*** Opening TASK INPUTS ***
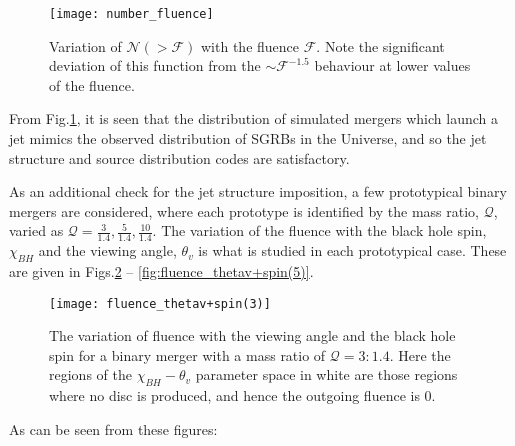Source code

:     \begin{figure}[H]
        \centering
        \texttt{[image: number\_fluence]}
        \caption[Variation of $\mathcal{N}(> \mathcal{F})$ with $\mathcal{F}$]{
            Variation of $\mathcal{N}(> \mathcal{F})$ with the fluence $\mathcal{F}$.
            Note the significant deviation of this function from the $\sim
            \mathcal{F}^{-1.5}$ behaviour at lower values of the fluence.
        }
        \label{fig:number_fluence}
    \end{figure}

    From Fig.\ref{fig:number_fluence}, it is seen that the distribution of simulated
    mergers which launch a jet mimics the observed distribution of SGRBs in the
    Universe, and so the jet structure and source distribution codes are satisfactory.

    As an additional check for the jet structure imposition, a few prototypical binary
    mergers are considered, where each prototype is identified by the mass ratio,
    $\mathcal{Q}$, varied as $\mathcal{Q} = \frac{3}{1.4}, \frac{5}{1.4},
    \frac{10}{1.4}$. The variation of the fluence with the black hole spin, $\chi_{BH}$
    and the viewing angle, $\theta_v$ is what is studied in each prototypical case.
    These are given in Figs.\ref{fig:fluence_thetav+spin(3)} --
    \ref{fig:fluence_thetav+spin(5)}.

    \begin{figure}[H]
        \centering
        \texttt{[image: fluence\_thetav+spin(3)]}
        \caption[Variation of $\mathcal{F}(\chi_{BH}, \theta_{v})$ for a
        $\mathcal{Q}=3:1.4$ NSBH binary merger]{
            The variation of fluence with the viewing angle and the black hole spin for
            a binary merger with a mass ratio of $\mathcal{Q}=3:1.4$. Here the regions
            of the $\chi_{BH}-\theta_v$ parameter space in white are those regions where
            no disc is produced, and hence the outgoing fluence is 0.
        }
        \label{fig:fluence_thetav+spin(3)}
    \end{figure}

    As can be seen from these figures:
*** Closing TASK INPUTS ***
*** Opening TASK INPUTS ***
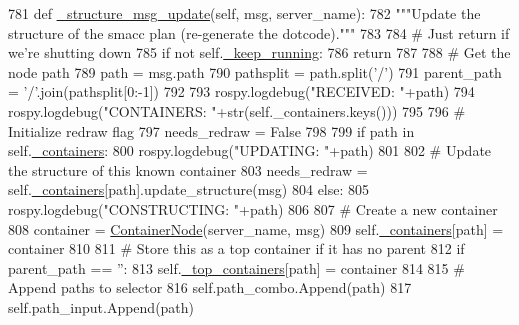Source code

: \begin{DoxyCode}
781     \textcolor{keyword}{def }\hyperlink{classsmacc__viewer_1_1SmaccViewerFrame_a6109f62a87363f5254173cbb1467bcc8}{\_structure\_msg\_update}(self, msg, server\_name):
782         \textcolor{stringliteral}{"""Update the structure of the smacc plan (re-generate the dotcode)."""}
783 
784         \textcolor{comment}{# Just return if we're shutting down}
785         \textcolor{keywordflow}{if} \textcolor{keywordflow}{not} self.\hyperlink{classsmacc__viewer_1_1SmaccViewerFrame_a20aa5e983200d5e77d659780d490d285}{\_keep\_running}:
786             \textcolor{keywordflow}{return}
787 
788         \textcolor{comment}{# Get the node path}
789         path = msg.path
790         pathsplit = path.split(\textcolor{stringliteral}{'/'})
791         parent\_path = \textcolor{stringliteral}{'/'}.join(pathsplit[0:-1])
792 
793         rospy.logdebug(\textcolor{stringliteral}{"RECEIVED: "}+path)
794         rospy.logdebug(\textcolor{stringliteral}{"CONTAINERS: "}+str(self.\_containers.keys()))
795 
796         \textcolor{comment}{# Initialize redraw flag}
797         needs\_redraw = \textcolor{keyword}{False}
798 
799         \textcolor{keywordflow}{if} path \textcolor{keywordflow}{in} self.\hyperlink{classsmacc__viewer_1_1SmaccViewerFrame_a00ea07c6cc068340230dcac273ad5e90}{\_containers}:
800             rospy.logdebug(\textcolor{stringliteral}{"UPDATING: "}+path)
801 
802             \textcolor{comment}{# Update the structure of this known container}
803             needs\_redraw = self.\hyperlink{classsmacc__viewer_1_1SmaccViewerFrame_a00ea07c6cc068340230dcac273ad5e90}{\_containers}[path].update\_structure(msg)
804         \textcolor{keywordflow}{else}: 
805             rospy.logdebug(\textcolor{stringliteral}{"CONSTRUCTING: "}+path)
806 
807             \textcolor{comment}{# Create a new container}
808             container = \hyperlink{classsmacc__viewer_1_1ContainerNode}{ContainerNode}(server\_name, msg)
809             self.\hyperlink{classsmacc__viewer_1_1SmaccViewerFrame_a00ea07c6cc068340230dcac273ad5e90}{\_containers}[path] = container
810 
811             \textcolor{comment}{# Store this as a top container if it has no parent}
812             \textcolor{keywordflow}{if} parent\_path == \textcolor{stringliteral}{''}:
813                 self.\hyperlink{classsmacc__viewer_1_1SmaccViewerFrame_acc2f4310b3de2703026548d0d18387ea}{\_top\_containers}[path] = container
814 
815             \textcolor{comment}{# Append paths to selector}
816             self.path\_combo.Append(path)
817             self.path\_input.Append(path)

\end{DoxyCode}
*** Closing TASK INPUTS ***
PROBLEM REQUIREMENTS -> Report the number of lines in these entries that hold the word "mass". Add nothing else.

TASK RESULT -> 2